Seit Februar 2018 leitet Dr. rer.nat. Leticia Castrechini-Franieck zusammen mit ihrem Kollegen Niko Bittner, im Rahmen von Omid - frühe Hilfen für traumatisierte Flüchtlingen - eine Flüchtlingskindergruppe in der Tunzhofer Straße. Leticia Castrechini-Franieck hat lange mit Straßenkindern und zuletzt in einer Jugendvollzugsanstalt gearbeitet, Niko Bittner ist Schulsozialarbeiter. "Zusammen sind wir stark" lautet das Motto der Gruppe. Beide sind für die Kinder "einfach da". Die Kinder, so beschreiben es die beiden in einem Bericht zum Projekt, leiden unter dem "emotionalen Verlust ihrer eigenen Eltern". Die Eltern seien auf Grund der Flucht oft nicht mehr in der Lage, "ihre Kinder zu unterstützen und zu schützen, in dem Ausmaß, wie das in der Vergangenheit möglich war".
Was in der Kindergruppe nun versucht wird, ist diese "äußere Stabilität", die ein Kind braucht, wieder zu finden. Und das vor allem im Spiel: So gehören Spiele jede Woche zum Standardprogramm und Ritual der Gruppe - auch solche, mit denen ganz gezielt Aggressionen abgebaut werden können.
Hiba, Shavin, Sarhad und Hosam sowie Emrullah, Aido und Zito durften nun in einer besonderen Malaktion Wände im Flur ihrer Unterkunft streichen. Die Kinder hatten Spaß bei der Aktion und schenkten damit auch der ganzen Gemeinschaft im Haus herrlich gebe Wände, wo vorher Gekritzel und Tristesse war.

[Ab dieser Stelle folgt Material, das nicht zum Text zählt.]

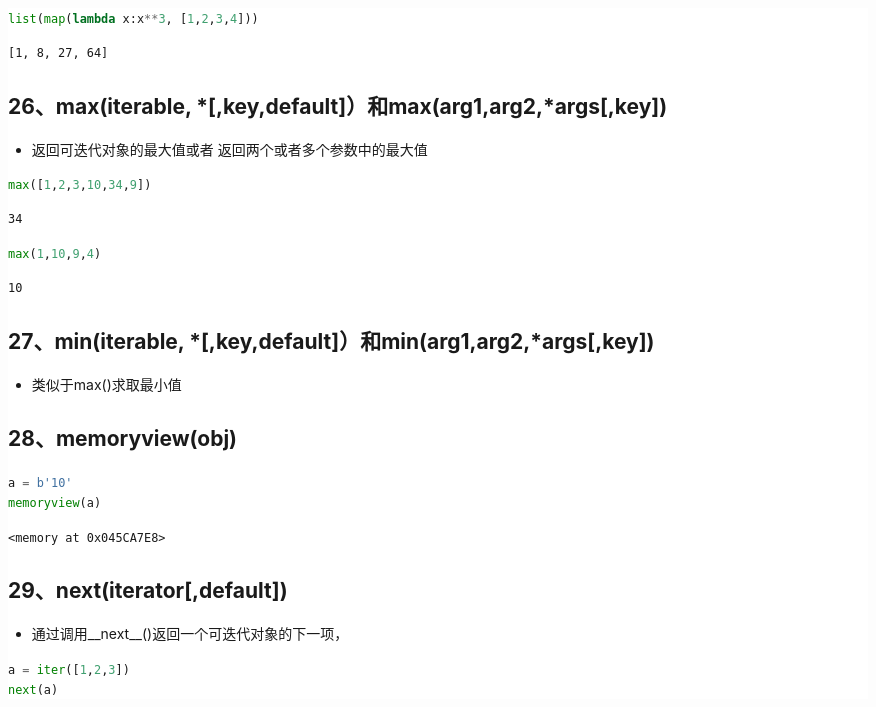 


```python
list(map(lambda x:x**3, [1,2,3,4]))
```




    [1, 8, 27, 64]



## 26、max(iterable, *[,key,default]）和max(arg1,arg2,*args[,key])
* 返回可迭代对象的最大值或者 返回两个或者多个参数中的最大值


```python
max([1,2,3,10,34,9])
```




    34




```python
max(1,10,9,4)
```




    10



## 27、min(iterable, *[,key,default]）和min(arg1,arg2,*args[,key])
* 类似于max()求取最小值

## 28、memoryview(obj)


```python
a = b'10'
memoryview(a)
```




    <memory at 0x045CA7E8>



## 29、next(iterator[,default])
* 通过调用\_\_next\_\_()返回一个可迭代对象的下一项，


```python
a = iter([1,2,3])
next(a)
```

Und sie bemalten nebenbei noch T-Shirts. Die ziehen sie bald an, denn zur Belohnung dürfen alle Kinder auf einen Ausflug. Wohin der gehen soll? Da sind sich alle einig: "Ins Schwimmbad". Hiba hat das kaum trockene T-Shirt schon mal übergezogen. "Heute" und dabei strahlt sie über das ganze Gesicht, "ist der beste Tag."